Goal of the exercise: Return only this: the line with "针对多方计算任务中子计算任务" and all the lines that follow it below, through the final one, exactly as they are.

(Stored data entries)
╭──

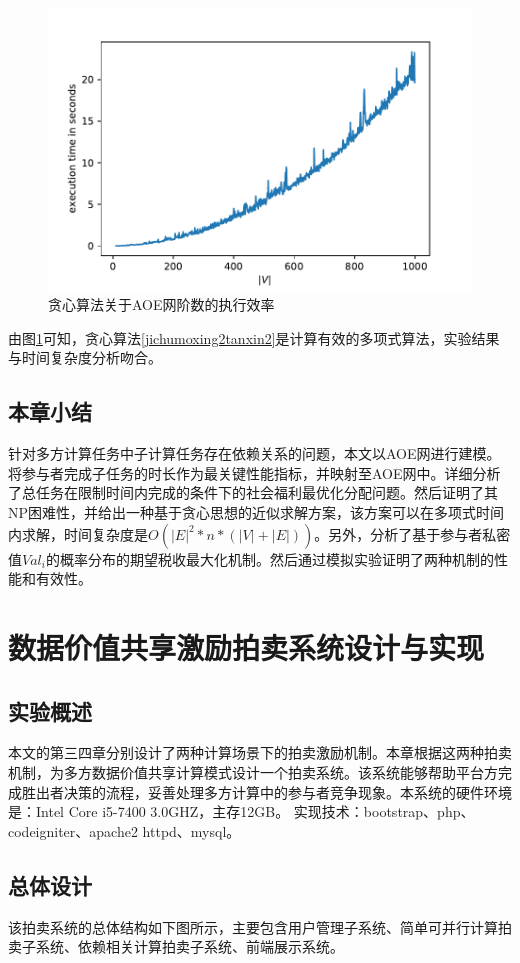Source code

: \documentclass[promaster]{thesis-uestc}
\begin{document}
\begin{figure}[h]
    \includegraphics{exp/exetime.pdf}
    \caption{贪心算法关于AOE网阶数的执行效率}
    \label{exetime}
\end{figure}
由图\ref{exetime}可知，贪心算法\ref{jichumoxing2tanxin2}是计算有效的多项式算法，实验结果与时间复杂度分析吻合。

\section{本章小结}
针对多方计算任务中子计算任务存在依赖关系的问题，本文以AOE网进行建模。将参与者完成子任务的时长作为最关键性能指标，并映射至AOE网中。详细分析了总任务在限制时间内完成的条件下的社会福利最优化分配问题。然后证明了其NP困难性，并给出一种基于贪心思想的近似求解方案，该方案可以在多项式时间内求解，时间复杂度是$O(|E|^2*n*(|V|+|E|))$。另外，分析了基于参与者私密值$Val_i$的概率分布的期望税收最大化机制。然后通过模拟实验证明了两种机制的性能和有效性。


\chapter{数据价值共享激励拍卖系统设计与实现}
\section{实验概述}
本文的第三四章分别设计了两种计算场景下的拍卖激励机制。本章根据这两种拍卖机制，为多方数据价值共享计算模式设计一个拍卖系统。该系统能够帮助平台方完成胜出者决策的流程，妥善处理多方计算中的参与者竞争现象。本系统的硬件环境是：Intel Core i5-7400 3.0GHZ，主存12GB。
实现技术：bootstrap、php、codeigniter、apache2 httpd、mysql。
\section{总体设计}
该拍卖系统的总体结构如下图所示，主要包含用户管理子系统、简单可并行计算拍卖子系统、依赖相关计算拍卖子系统、前端展示系统。
\end{document}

╰──

Answer box:
针对多方计算任务中子计算任务存在依赖关系的问题，本文以AOE网进行建模。将参与者完成子任务的时长作为最关键性能指标，并映射至AOE网中。详细分析了总任务在限制时间内完成的条件下的社会福利最优化分配问题。然后证明了其NP困难性，并给出一种基于贪心思想的近似求解方案，该方案可以在多项式时间内求解，时间复杂度是$O(|E|^2*n*(|V|+|E|))$。另外，分析了基于参与者私密值$Val_i$的概率分布的期望税收最大化机制。然后通过模拟实验证明了两种机制的性能和有效性。


\chapter{数据价值共享激励拍卖系统设计与实现}
\section{实验概述}
本文的第三四章分别设计了两种计算场景下的拍卖激励机制。本章根据这两种拍卖机制，为多方数据价值共享计算模式设计一个拍卖系统。该系统能够帮助平台方完成胜出者决策的流程，妥善处理多方计算中的参与者竞争现象。本系统的硬件环境是：Intel Core i5-7400 3.0GHZ，主存12GB。
实现技术：bootstrap、php、codeigniter、apache2 httpd、mysql。
\section{总体设计}
该拍卖系统的总体结构如下图所示，主要包含用户管理子系统、简单可并行计算拍卖子系统、依赖相关计算拍卖子系统、前端展示系统。
\end{document}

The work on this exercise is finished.